Tsarukian’s Right-Hand Man Arrested

Armenia -- Sedrak Arustamian, chief executive of Multi Group holding company, September 18, 2007.

The top manager of companies belonging to Prosperous Armenia Party (BHK) leader Gagik Tsarukian was remanded in custody on Saturday after law-enforcement authorities brought fresh criminal charges against him.

A court in Yerevan allowed them to hold Sedrak Arustamian, the chief executive of Tsarukian’s Multi Group holding company, in detention for at least two months one day after his arrest.

Arustamian was charged with bribery and money laundering. Investigators gave no details of the accusations denied by him.

Arustamian’s lawyer, Hovik Sukiasian, said the accusations stem from about $20 million which his client had lent to two other persons a decade ago.

“They [investigators] are telling him, ‘Since you did not earn interest [on the loans] it means that you paid bribes,” Sukiasian told RFE/RL’s Armenian service. He insisted that Arustamian had lent the hefty sums for purely commercial purposes and simply agreed afterwards to delay their repayment.

The lawyer did not deny or confirm media reports that the charges are connected with a criminal case against Gagik Khachatrian, a former finance minister who was arrested on corruption charges last August.

Arustamian was already indicted earlier in two separate criminal inquiries conducted by the Investigative Committee.

The law-enforcement agency claimed last September that Tsarukian’s right-hand man helped a Chinese construction company building a 56-kilometer highway in northwestern Armenia evade 240 million drams ($503,000) in taxes. It said the company also paid an Armenian firm owned by Arustamian 117 million drams in fictitious consulting frees as part of the scam.

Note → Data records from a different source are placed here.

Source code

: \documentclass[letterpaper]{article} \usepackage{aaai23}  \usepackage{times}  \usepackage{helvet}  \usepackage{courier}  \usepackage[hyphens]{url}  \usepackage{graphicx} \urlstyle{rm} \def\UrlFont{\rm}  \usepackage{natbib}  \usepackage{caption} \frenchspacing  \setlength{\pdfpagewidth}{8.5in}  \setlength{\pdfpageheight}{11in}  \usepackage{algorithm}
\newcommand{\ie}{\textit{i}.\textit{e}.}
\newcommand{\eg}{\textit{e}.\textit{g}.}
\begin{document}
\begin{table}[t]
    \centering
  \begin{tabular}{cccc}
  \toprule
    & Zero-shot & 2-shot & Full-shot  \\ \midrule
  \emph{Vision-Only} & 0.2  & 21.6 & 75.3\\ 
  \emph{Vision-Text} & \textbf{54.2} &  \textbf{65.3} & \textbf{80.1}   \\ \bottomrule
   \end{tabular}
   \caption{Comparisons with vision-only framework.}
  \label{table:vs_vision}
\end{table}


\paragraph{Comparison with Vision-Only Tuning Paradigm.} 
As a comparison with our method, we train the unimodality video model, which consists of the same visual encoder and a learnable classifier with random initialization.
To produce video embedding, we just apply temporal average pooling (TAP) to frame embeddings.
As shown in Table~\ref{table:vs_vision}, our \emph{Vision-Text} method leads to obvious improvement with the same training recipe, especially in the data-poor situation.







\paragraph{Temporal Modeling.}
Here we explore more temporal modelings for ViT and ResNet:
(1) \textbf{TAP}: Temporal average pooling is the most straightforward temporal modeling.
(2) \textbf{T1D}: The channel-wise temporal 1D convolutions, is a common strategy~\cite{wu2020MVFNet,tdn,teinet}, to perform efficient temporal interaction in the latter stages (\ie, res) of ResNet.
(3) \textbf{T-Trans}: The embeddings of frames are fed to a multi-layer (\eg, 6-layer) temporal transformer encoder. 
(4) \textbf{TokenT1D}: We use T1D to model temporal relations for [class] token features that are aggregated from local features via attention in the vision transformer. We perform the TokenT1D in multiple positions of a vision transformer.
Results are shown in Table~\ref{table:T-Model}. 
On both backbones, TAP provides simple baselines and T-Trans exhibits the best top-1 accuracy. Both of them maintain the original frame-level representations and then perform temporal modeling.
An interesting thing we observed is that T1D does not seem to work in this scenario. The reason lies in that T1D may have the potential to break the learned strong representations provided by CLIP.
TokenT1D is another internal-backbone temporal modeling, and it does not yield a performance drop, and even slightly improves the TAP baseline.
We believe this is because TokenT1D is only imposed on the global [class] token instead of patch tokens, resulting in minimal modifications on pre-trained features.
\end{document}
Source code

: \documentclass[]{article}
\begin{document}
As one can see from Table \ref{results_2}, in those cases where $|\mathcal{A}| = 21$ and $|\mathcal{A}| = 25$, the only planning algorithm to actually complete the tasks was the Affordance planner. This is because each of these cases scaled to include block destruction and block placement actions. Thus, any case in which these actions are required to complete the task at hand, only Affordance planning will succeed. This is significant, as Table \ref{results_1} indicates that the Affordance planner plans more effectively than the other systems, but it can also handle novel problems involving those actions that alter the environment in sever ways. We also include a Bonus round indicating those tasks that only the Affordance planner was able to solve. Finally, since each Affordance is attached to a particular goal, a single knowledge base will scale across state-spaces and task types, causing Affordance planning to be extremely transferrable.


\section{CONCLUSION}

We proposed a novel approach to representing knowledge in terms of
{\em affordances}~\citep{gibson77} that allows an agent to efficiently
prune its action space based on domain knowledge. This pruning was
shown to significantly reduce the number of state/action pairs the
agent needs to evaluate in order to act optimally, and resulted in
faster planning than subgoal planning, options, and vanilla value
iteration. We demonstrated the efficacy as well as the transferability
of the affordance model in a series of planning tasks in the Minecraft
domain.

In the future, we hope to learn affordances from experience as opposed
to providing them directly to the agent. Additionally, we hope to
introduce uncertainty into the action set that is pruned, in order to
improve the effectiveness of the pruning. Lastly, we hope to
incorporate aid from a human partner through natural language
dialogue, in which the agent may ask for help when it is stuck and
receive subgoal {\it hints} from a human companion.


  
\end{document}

The Investigative Committee announced on April 8 that Arustamian is also prosecuted for his refusal to stop the “illegal” construction by Multi Group of a luxury hotel in downtown Yerevan launched in early 2018.

Arustamian rejects all accusations leveled against him.

Tsarukian is one of Armenia’s richest men. His BHK opposition party controls the second largest number of seats in the Armenian parliament.

BHK representatives have so far reacted cautiously to the criminal cases against Tsarukian’s close associate. The tycoon himself has not commented on them.